**Problem statement**.
Transcribe, with complete accuracy, all of the entries below except for the pictures.

**Task material**.
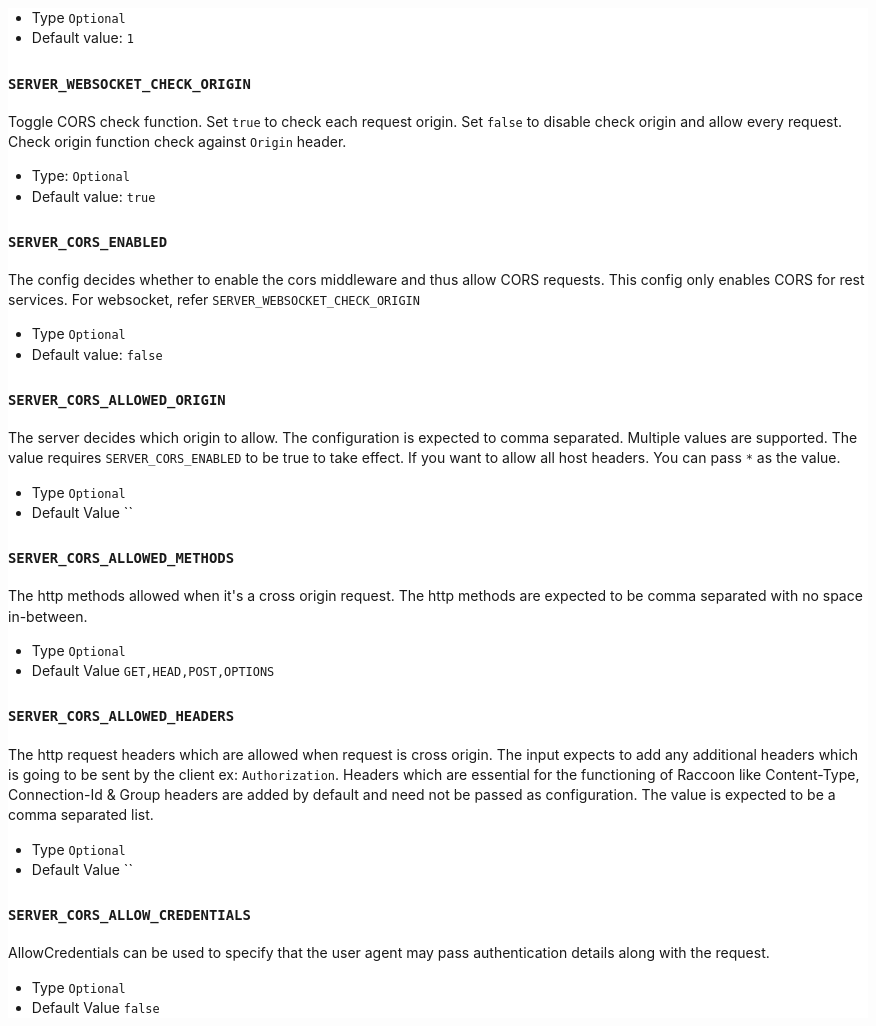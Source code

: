 - Type `Optional`
- Default value: `1`

### `SERVER_WEBSOCKET_CHECK_ORIGIN`

Toggle CORS check function. Set `true` to check each request origin. Set `false` to disable check origin and allow every request. Check origin function check against `Origin` header.

- Type: `Optional`
- Default value: `true`

### `SERVER_CORS_ENABLED`

The config decides whether to enable the cors middleware and thus allow CORS requests. This config only enables CORS for rest services. For websocket, refer `SERVER_WEBSOCKET_CHECK_ORIGIN`

- Type `Optional`
- Default value: `false`

### `SERVER_CORS_ALLOWED_ORIGIN`

The server decides which origin to allow. The configuration is expected to comma separated. Multiple values are supported. The value requires `SERVER_CORS_ENABLED` to be true to take effect. If you want to allow all host headers. You can pass `*` as the value.

- Type `Optional`
- Default Value ``

### `SERVER_CORS_ALLOWED_METHODS`

The http methods allowed when it's a cross origin request. The http methods are expected to be comma separated with no space in-between. 

- Type `Optional`
- Default Value `GET,HEAD,POST,OPTIONS`

### `SERVER_CORS_ALLOWED_HEADERS`

The http request headers which are allowed when request is cross origin. The input expects to add any additional headers which is going to be sent by the client ex: `Authorization`. Headers which are essential for the functioning of Raccoon like Content-Type, Connection-Id & Group headers are added by default and need not be passed as configuration. The value is expected to be a comma separated list.

- Type `Optional`
- Default Value ``

### `SERVER_CORS_ALLOW_CREDENTIALS`

AllowCredentials can be used to specify that the user agent may pass authentication details along with the request. 

- Type `Optional`
- Default Value `false`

**Your solution**.
Source code

: - Type `Optional`
- Default value: `1`

### `SERVER_WEBSOCKET_CHECK_ORIGIN`

Toggle CORS check function. Set `true` to check each request origin. Set `false` to disable check origin and allow every request. Check origin function check against `Origin` header.

- Type: `Optional`
- Default value: `true`

### `SERVER_CORS_ENABLED`

The config decides whether to enable the cors middleware and thus allow CORS requests. This config only enables CORS for rest services. For websocket, refer `SERVER_WEBSOCKET_CHECK_ORIGIN`

- Type `Optional`
- Default value: `false`

### `SERVER_CORS_ALLOWED_ORIGIN`

The server decides which origin to allow. The configuration is expected to comma separated. Multiple values are supported. The value requires `SERVER_CORS_ENABLED` to be true to take effect. If you want to allow all host headers. You can pass `*` as the value.

- Type `Optional`
- Default Value ``

### `SERVER_CORS_ALLOWED_METHODS`

The http methods allowed when it's a cross origin request. The http methods are expected to be comma separated with no space in-between. 

- Type `Optional`
- Default Value `GET,HEAD,POST,OPTIONS`

### `SERVER_CORS_ALLOWED_HEADERS`

The http request headers which are allowed when request is cross origin. The input expects to add any additional headers which is going to be sent by the client ex: `Authorization`. Headers which are essential for the functioning of Raccoon like Content-Type, Connection-Id & Group headers are added by default and need not be passed as configuration. The value is expected to be a comma separated list.

- Type `Optional`
- Default Value ``

### `SERVER_CORS_ALLOW_CREDENTIALS`

AllowCredentials can be used to specify that the user agent may pass authentication details along with the request. 

- Type `Optional`
- Default Value `false`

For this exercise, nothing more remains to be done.